Time and longitudinal data in summarization and other NLP tasks
Kursbeschreibung
Studiengang | Modulkürzel | Leistungs- bewertung |
---|---|---|
BA-2010 | AS-FL | 8 LP |
Master | SS-CL, SS-TAC | 8 LP |
Dozenten/-innen | Katja Markert |
Veranstaltungsart | Hauptseminar |
Erster Termin | 27.04.2017 |
Zeit und Ort | Do. 11:15–12:45 INF 325 SR 24 |
Commitment-Frist: | 19.06.17 bis 12.07.17 |
Teilnahmevoraussetzungen
Das Seminar wendet sich an fortgeschrittene Bachelor sowie Master-Studierende. Unterrichtssprache ist meist Deutsch, auch wenn nachfolgender Kommentar auf Englisch geschrieben ist.
Leistungsnachweis
- Aktive Teilnahme sowie Lektürevorbereitung
- Referat
- Projekt, Hausarbeit oder Zweitreferat (je nach Interesse und Auslastung). Projekte in Zweiergruppen möglich.
Inhalt
This seminar will look at dealing with textual data that arises over a longer stretch of time. In particular, we will focus on current research on the following topics (with more specific choices to be made following student interests):- Timeline and real-time summarization: The continuous stream of news as well as social media data offers new challenges in both (offline) multi-document summarization and (online) alerting of users to important breaking news. We will look at approaches to summarising longer-running events into timelines (e.g. to give a concise, dated overview over a long-running civil war). In addition, the TREC competitions on topic detection and topic tracking as well as on real-time summarization are addressing the slightly different problem of updating a user about an ongoing event in a timely manner and with low redundancy, especially important in a crisis (see http://www.trec-ts.org/ and http://trecrts.github.io/). Another related task is automated Wikipedia enhancement by the inclusion of novel events.
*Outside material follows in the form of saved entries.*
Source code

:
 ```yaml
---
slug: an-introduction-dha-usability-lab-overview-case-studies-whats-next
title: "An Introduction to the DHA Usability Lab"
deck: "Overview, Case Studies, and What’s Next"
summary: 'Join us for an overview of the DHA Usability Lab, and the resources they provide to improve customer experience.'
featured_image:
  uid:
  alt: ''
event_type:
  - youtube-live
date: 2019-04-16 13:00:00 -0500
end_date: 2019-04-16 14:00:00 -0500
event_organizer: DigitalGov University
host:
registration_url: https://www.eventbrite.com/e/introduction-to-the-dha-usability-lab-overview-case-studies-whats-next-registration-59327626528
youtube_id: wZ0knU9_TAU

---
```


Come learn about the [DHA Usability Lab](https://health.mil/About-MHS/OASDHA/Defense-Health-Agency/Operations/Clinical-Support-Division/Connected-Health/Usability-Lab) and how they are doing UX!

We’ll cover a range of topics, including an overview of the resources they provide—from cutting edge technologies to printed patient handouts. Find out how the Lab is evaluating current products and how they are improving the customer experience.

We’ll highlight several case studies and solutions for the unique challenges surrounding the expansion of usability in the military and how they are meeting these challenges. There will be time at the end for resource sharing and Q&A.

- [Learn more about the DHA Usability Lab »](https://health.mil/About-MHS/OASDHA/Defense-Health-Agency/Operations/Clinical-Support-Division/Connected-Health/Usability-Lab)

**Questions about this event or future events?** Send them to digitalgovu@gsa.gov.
Of particular interests for these topics is the performance of algorithms on dynamic corpora, the questions of relevance and redundancy, as well as appropriate evaluation frameworks.
- Temporal information retrieval: Temporal information retrieval is a vast field. We will in this seminar focus only on the understanding and classification of temporal queries as well as on models for improving search diversity with regard to time. One (small) impression of the problems is given by the recent Temporalia task at http://ntcirtemporalia.github.io.
[That means we will, for example, ignore temporal markup languages, the curating of web archives, visualisation of temporal information etc.] - The effect of longitudinal data in other NLP tasks (IE, lexica etc:): Whereas there is a long-standing interest in NLP in domain adaptation, there are fewer papers on the necessity of temporal adaptation (for example, between working on 1950s news documents and current ones). We can consider, for example, papers on the effect of time on entity linking and disambiguation (such as "Clinton" having a prior for "Bill" in the 90s and for "Hilary" now). This is especially relevant for social media data where entity priors are both seasonal and bursty. Another option is lexicon development (for example, connotation shifts over time).
- Note that we will NOT discuss the representation of time or temporal annotation in the sense of TempEval or TIMEX. These topics will be discussed in Michael Herweg's seminar. Instead we will focus on applications that need to take into account data that arises over longer time periods.
Kursübersicht
Seminarplan
Datum | Sitzung | Materialien |
Literatur
Literatur in Artikelform wird zu Semesterbeginn bekanntgegeben und ist zumeist frei online erhältlich.